=== EXERCISE DESCRIPTION ===
Count the lines below that contain the word "year", and give only that number.
═══ RECORDS FOR THE TASK
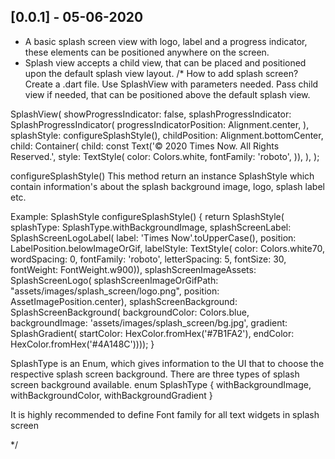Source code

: ## [0.0.1] - 05-06-2020

* A basic splash screen view with logo, label and a progress indicator, these elements can be positioned anywhere on the screen.
* Splash view accepts a child view, that can be placed and positioned upon the default splash view layout.
/*
How to add splash screen?
Create a .dart file.
Use SplashView with parameters needed.
Pass child view if needed, that can be positioned above the default splash view.

SplashView(
      showProgressIndicator: false,
      splashProgressIndicator: SplashProgressIndicator(
        progressIndicatorPosition: Alignment.center,
      ),
      splashStyle: configureSplashStyle(),
      childPosition: Alignment.bottomCenter,
      child: Container(
        child: const Text('© 2020 Times Now. All Rights Reserved.',
            style: TextStyle(
              color: Colors.white,
              fontFamily: 'roboto',
            )),
      ),
    );


configureSplashStyle()
This method return an instance SplashStyle which contain information's about the splash background image, logo, splash label etc.



Example:
SplashStyle configureSplashStyle() {
    return SplashStyle(
        splashType: SplashType.withBackgroundImage,
        splashScreenLabel: SplashScreenLogoLabel(
            label: 'Times Now'.toUpperCase(),
            position: LabelPosition.belowImageOrGif,
            labelStyle: TextStyle(
                color: Colors.white70,
                wordSpacing: 0,
                fontFamily: 'roboto',
                letterSpacing: 5,
                fontSize: 30,
                fontWeight: FontWeight.w900)),
        splashScreenImageAssets: SplashScreenLogo(
            splashScreenImageOrGifPath: "assets/images/splash_screen/logo.png",
            position: AssetImagePosition.center),
        splashScreenBackground: SplashScreenBackground(
            backgroundColor: Colors.blue,
            backgroundImage: 'assets/images/splash_screen/bg.jpg',
            gradient: SplashGradient(
                startColor: HexColor.fromHex('#7B1FA2'),
                endColor: HexColor.fromHex('#4A148C'))));
  }



SplashType is an Enum, which gives information to the UI that to choose the respective splash screen background. There are three types of splash screen background available.
enum SplashType {
  withBackgroundImage,
  withBackgroundColor,
  withBackgroundGradient
}

It is highly recommended to define Font family for all text widgets in splash screen

*/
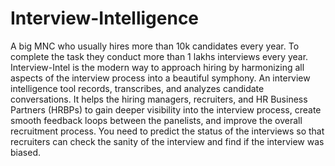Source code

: # Interview-Intelligence
A big MNC who usually hires more than 10k candidates every year.
To complete the task they conduct more than 1 lakhs interviews every year.
Interview-Intel is the modern way to approach hiring by harmonizing all aspects of the interview process into a beautiful symphony. An interview intelligence tool records,
transcribes, and analyzes candidate conversations. It helps the hiring managers, recruiters, and HR Business Partners (HRBPs) to gain deeper visibility into the
interview process, create smooth feedback loops between the panelists, and improve the overall recruitment process.
You need to predict the status of the interviews so that recruiters can check the sanity of the interview and find if the interview was biased.


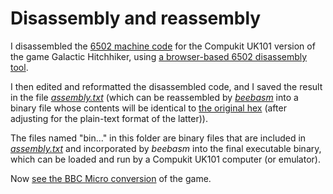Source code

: # Disassembly and reassembly

I disassembled the [6502 machine code](https://github.com/ahope1/Galactic-Hitchhiker/tree/main/original-hex) for the Compukit UK101 version of the game Galactic Hitchhiker, using [a browser-based 6502 disassembly tool](https://www.masswerk.at/6502/disassembler.html).

I then edited and reformatted the disassembled code, and I saved the result in the file [*assembly.txt*](https://github.com/ahope1/Galactic-Hitchhiker/blob/main/disassembly/assembly.txt) (which can be reassembled by [*beebasm*](https://github.com/stardot/beebasm) into a binary file whose contents will be identical to [the original hex](https://github.com/ahope1/Galactic-Hitchhiker/tree/main/original-hex) (after adjusting for the plain-text format of the latter)).

The files named "bin..." in this folder are binary files that are included in [*assembly.txt*](https://github.com/ahope1/Galactic-Hitchhiker/blob/main/disassembly/assembly.txt) and incorporated by *beebasm* into the final executable binary, which can be loaded and run by a Compukit UK101 computer (or emulator).

Now [see the BBC Micro conversion](https://github.com/ahope1/Galactic-Hitchhiker/tree/main/beebify) of the game.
══════
=== EXERCISE SOLUTION ===
2